As a longer term medium-severe sufferer it isn't amazing.
Before this I was having issues and let things slip a bit.
It was kind of in a process of getting through challenging avoidance. Sometimes we break to fix, but fixing gets interrupted.
Avoidance is now enforced, and coping mechanisms may be useful in some sense…which given effort to rectify them I do not see as positive. Its a depression.
The major source of anxiety follows an election in the UK I found to be rather worrying. Somehow, the country being in that kind of divided dishonest state, having to deal with this is problematic. Social anxiety is major, because as many know it feels like scrutiny by other members of public, and some perhaps arbitrary restrictions by those who voted in favour of a poor medical system.

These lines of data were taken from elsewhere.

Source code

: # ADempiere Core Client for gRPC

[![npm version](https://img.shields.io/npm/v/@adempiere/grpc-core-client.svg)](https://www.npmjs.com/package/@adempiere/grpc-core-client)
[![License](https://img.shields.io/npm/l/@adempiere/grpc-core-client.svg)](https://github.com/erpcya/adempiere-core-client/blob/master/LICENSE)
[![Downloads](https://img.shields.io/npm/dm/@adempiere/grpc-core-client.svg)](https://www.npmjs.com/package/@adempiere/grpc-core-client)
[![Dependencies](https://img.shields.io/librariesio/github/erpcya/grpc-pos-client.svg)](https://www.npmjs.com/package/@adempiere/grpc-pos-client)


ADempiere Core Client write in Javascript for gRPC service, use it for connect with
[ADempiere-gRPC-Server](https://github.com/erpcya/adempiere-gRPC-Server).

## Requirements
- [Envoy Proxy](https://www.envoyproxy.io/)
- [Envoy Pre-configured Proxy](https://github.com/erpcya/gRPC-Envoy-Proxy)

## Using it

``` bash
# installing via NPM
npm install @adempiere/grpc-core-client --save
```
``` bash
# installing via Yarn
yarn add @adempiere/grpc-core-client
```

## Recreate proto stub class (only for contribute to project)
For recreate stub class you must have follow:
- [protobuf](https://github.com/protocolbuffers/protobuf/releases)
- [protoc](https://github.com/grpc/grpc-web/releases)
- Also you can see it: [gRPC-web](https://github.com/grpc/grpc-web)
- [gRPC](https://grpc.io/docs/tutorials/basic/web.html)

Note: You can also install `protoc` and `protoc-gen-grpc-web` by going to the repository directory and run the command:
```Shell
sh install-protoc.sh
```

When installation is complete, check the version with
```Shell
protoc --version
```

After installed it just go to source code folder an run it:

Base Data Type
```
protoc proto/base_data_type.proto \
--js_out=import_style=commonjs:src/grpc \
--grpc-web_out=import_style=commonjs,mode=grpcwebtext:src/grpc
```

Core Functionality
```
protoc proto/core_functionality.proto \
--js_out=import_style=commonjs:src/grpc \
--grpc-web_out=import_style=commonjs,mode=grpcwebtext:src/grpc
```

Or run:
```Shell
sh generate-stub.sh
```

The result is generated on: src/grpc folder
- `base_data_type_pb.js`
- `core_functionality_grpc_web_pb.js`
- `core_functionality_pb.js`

The scrutiny, the doom, hysteria, a kind of socially enforced tribal justice, perhaps I am familiar in that I have shared at one short time delusions regarding nuclear war (full psychosis, sectioned) and thus am placed in an albeit less absurd, but seemingly comparably big shift that is not produced by my thoughts
with, is worrying me about returns of that illness. Occasionally leaving paranoia and mild peripheral visual disturbance/trick of mind (not exactly hallucination, but perhaps mistaking objects for people out the corner of eyes)
I am a musician too and venues do not cope. It has taken a while to be playing them after mental health issues.
*also turning on quora after four months or so… BiBig mistake. Forgot how shite minded people can be, and the confusing lack of true communication going on here.
Another note I obviously cannot go to therapy, and careworkers are way too overloaded, thankfully am no longer a severe case but they are truly worried a out psychotic, self harming, suicidal, drug addicted and perhaps abusing people.